Before I return to that table, however, I'd like to acknowledge my debt to one of our other coffee companions for piquing my interest in plagiarism.
Don Cochrane is head of Educational Foundations at the University of Saskatchewan and a prominent author on values education. Don is a real sleuth when it comes to theft of intellectual property, both in academia and in government.
Last year Don and I were intrigued by an article by Emily Eakin in The New York Times: "Stop, Historians! Don't Copy That Passage! Computers Are Watching" (Jan. 26, 2002).
In view of what's been happening at The Times just recently, I'm wondering whether Don would agree that Eakin should take a stab at another article something like: "Stop, Journalists! Don't Copy That Passage! The Whole World's Watching."

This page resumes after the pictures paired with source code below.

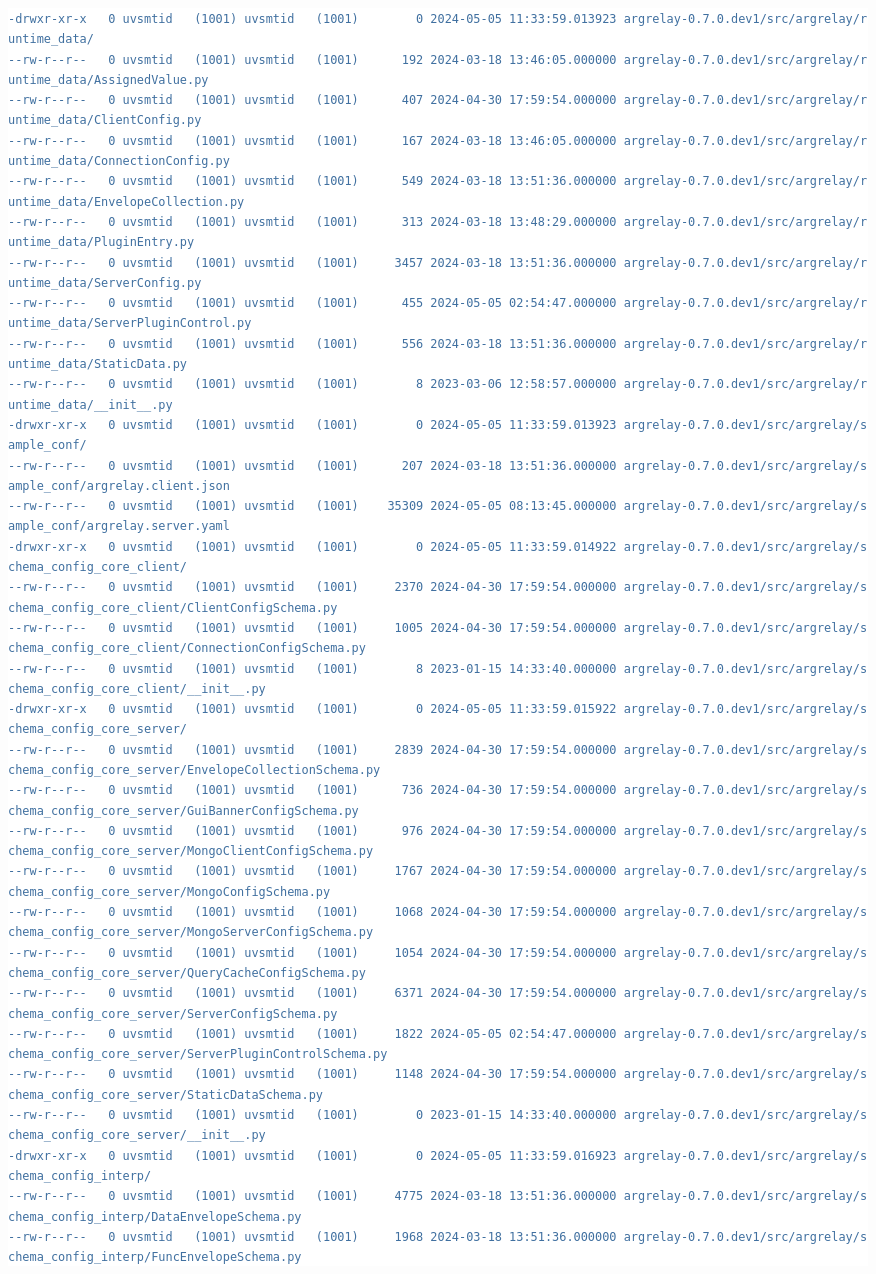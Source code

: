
 ```diff
-drwxr-xr-x   0 uvsmtid   (1001) uvsmtid   (1001)        0 2024-05-05 11:33:59.013923 argrelay-0.7.0.dev1/src/argrelay/runtime_data/
--rw-r--r--   0 uvsmtid   (1001) uvsmtid   (1001)      192 2024-03-18 13:46:05.000000 argrelay-0.7.0.dev1/src/argrelay/runtime_data/AssignedValue.py
--rw-r--r--   0 uvsmtid   (1001) uvsmtid   (1001)      407 2024-04-30 17:59:54.000000 argrelay-0.7.0.dev1/src/argrelay/runtime_data/ClientConfig.py
--rw-r--r--   0 uvsmtid   (1001) uvsmtid   (1001)      167 2024-03-18 13:46:05.000000 argrelay-0.7.0.dev1/src/argrelay/runtime_data/ConnectionConfig.py
--rw-r--r--   0 uvsmtid   (1001) uvsmtid   (1001)      549 2024-03-18 13:51:36.000000 argrelay-0.7.0.dev1/src/argrelay/runtime_data/EnvelopeCollection.py
--rw-r--r--   0 uvsmtid   (1001) uvsmtid   (1001)      313 2024-03-18 13:48:29.000000 argrelay-0.7.0.dev1/src/argrelay/runtime_data/PluginEntry.py
--rw-r--r--   0 uvsmtid   (1001) uvsmtid   (1001)     3457 2024-03-18 13:51:36.000000 argrelay-0.7.0.dev1/src/argrelay/runtime_data/ServerConfig.py
--rw-r--r--   0 uvsmtid   (1001) uvsmtid   (1001)      455 2024-05-05 02:54:47.000000 argrelay-0.7.0.dev1/src/argrelay/runtime_data/ServerPluginControl.py
--rw-r--r--   0 uvsmtid   (1001) uvsmtid   (1001)      556 2024-03-18 13:51:36.000000 argrelay-0.7.0.dev1/src/argrelay/runtime_data/StaticData.py
--rw-r--r--   0 uvsmtid   (1001) uvsmtid   (1001)        8 2023-03-06 12:58:57.000000 argrelay-0.7.0.dev1/src/argrelay/runtime_data/__init__.py
-drwxr-xr-x   0 uvsmtid   (1001) uvsmtid   (1001)        0 2024-05-05 11:33:59.013923 argrelay-0.7.0.dev1/src/argrelay/sample_conf/
--rw-r--r--   0 uvsmtid   (1001) uvsmtid   (1001)      207 2024-03-18 13:51:36.000000 argrelay-0.7.0.dev1/src/argrelay/sample_conf/argrelay.client.json
--rw-r--r--   0 uvsmtid   (1001) uvsmtid   (1001)    35309 2024-05-05 08:13:45.000000 argrelay-0.7.0.dev1/src/argrelay/sample_conf/argrelay.server.yaml
-drwxr-xr-x   0 uvsmtid   (1001) uvsmtid   (1001)        0 2024-05-05 11:33:59.014922 argrelay-0.7.0.dev1/src/argrelay/schema_config_core_client/
--rw-r--r--   0 uvsmtid   (1001) uvsmtid   (1001)     2370 2024-04-30 17:59:54.000000 argrelay-0.7.0.dev1/src/argrelay/schema_config_core_client/ClientConfigSchema.py
--rw-r--r--   0 uvsmtid   (1001) uvsmtid   (1001)     1005 2024-04-30 17:59:54.000000 argrelay-0.7.0.dev1/src/argrelay/schema_config_core_client/ConnectionConfigSchema.py
--rw-r--r--   0 uvsmtid   (1001) uvsmtid   (1001)        8 2023-01-15 14:33:40.000000 argrelay-0.7.0.dev1/src/argrelay/schema_config_core_client/__init__.py
-drwxr-xr-x   0 uvsmtid   (1001) uvsmtid   (1001)        0 2024-05-05 11:33:59.015922 argrelay-0.7.0.dev1/src/argrelay/schema_config_core_server/
--rw-r--r--   0 uvsmtid   (1001) uvsmtid   (1001)     2839 2024-04-30 17:59:54.000000 argrelay-0.7.0.dev1/src/argrelay/schema_config_core_server/EnvelopeCollectionSchema.py
--rw-r--r--   0 uvsmtid   (1001) uvsmtid   (1001)      736 2024-04-30 17:59:54.000000 argrelay-0.7.0.dev1/src/argrelay/schema_config_core_server/GuiBannerConfigSchema.py
--rw-r--r--   0 uvsmtid   (1001) uvsmtid   (1001)      976 2024-04-30 17:59:54.000000 argrelay-0.7.0.dev1/src/argrelay/schema_config_core_server/MongoClientConfigSchema.py
--rw-r--r--   0 uvsmtid   (1001) uvsmtid   (1001)     1767 2024-04-30 17:59:54.000000 argrelay-0.7.0.dev1/src/argrelay/schema_config_core_server/MongoConfigSchema.py
--rw-r--r--   0 uvsmtid   (1001) uvsmtid   (1001)     1068 2024-04-30 17:59:54.000000 argrelay-0.7.0.dev1/src/argrelay/schema_config_core_server/MongoServerConfigSchema.py
--rw-r--r--   0 uvsmtid   (1001) uvsmtid   (1001)     1054 2024-04-30 17:59:54.000000 argrelay-0.7.0.dev1/src/argrelay/schema_config_core_server/QueryCacheConfigSchema.py
--rw-r--r--   0 uvsmtid   (1001) uvsmtid   (1001)     6371 2024-04-30 17:59:54.000000 argrelay-0.7.0.dev1/src/argrelay/schema_config_core_server/ServerConfigSchema.py
--rw-r--r--   0 uvsmtid   (1001) uvsmtid   (1001)     1822 2024-05-05 02:54:47.000000 argrelay-0.7.0.dev1/src/argrelay/schema_config_core_server/ServerPluginControlSchema.py
--rw-r--r--   0 uvsmtid   (1001) uvsmtid   (1001)     1148 2024-04-30 17:59:54.000000 argrelay-0.7.0.dev1/src/argrelay/schema_config_core_server/StaticDataSchema.py
--rw-r--r--   0 uvsmtid   (1001) uvsmtid   (1001)        0 2023-01-15 14:33:40.000000 argrelay-0.7.0.dev1/src/argrelay/schema_config_core_server/__init__.py
-drwxr-xr-x   0 uvsmtid   (1001) uvsmtid   (1001)        0 2024-05-05 11:33:59.016923 argrelay-0.7.0.dev1/src/argrelay/schema_config_interp/
--rw-r--r--   0 uvsmtid   (1001) uvsmtid   (1001)     4775 2024-03-18 13:51:36.000000 argrelay-0.7.0.dev1/src/argrelay/schema_config_interp/DataEnvelopeSchema.py
--rw-r--r--   0 uvsmtid   (1001) uvsmtid   (1001)     1968 2024-03-18 13:51:36.000000 argrelay-0.7.0.dev1/src/argrelay/schema_config_interp/FuncEnvelopeSchema.py
```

Indeed, the whole world has been watching The Times since their May 1 termination of reporter Jayson Blair for plagiarism and related misdeeds. The scandal ultimately cost the paper's executive and managing editors their jobs and left the world's newspaper-of-record with egg on its face and this is no yolk!
Now to the responses from my sons. Long grown up and onto interesting lives of their own, they nevertheless made the plagiarism issue into an opportunity for a great virtual debate. Here are just a few snippets from their e-mails:
Older son Reg, a mainframes computer professional, began by suggesting, somewhat tongue-in-cheek, that "plagiarism is the natural order," and that any rules to the contrary are more about protecting profits than ideas.
"The problem is this," Reg wrote: "we build on what has been, in order to advance society; as Newton said, 'If I have seen further, it is by standing on the shoulders of giants.' But once someone takes ownership of intellectual property and then denies use of it to others" unless royalty demands are met "the only benefit is to the monopolist."
This can degenerate into "protection gone mad," Reg argued, and as examples we need look no further than "the farmer sued by a biotechnology company because their seeds were found growing on the edge of his property," or "the lady who copyrighted the name of a local sea monster which had been in common use for over a century, and is now suing everyone who uses it," or "organizations potentially taking out patents on individual human genomes."
Younger son James, a Toronto editor and writer, agreed with Reg to a point: "the natural action with ideas is to assimilate them" and people's natural tendency is to copy.
"The mental landscape is of course built of things acquired elsewhere, and new ideas borrow on these," James wrote. "Everything gets reused. Shakespeare got his ideas from stories he'd read elsewhere," but he and others like him "didn't simply take the words whole cloth. They took the stories and presented them in a new light. . .
"Even borrowing pieces intact is not universally scorned. Music and architecture quote all the time, and it's often considered a sort of exercise to figure out what they're quoting from.
"But none of this is really the pragmatic of plagiarism as we know it in general or of Jayson Blair in specific," he said.
"The problem with plagiarism per se is its pragmatic inappropriateness." Borrowing ideas and phrases as inspiration is one thing. But "if I swipe large amounts of text rather that write it myself . . . it's like hiring someone to go to the gym for you and work out.
"If I present other people's work as my own in order to gain compensation of any kind money, awards, recognition, and, yes, grades I am presenting myself as having skills I do not have, and as having done work I have not done, and I am taking compensation that should be due another person."
And so the debate continues. But as a Father's Day postscript, gee, it was nice to be reminded of the great dinner discussions we had when the boys were kids.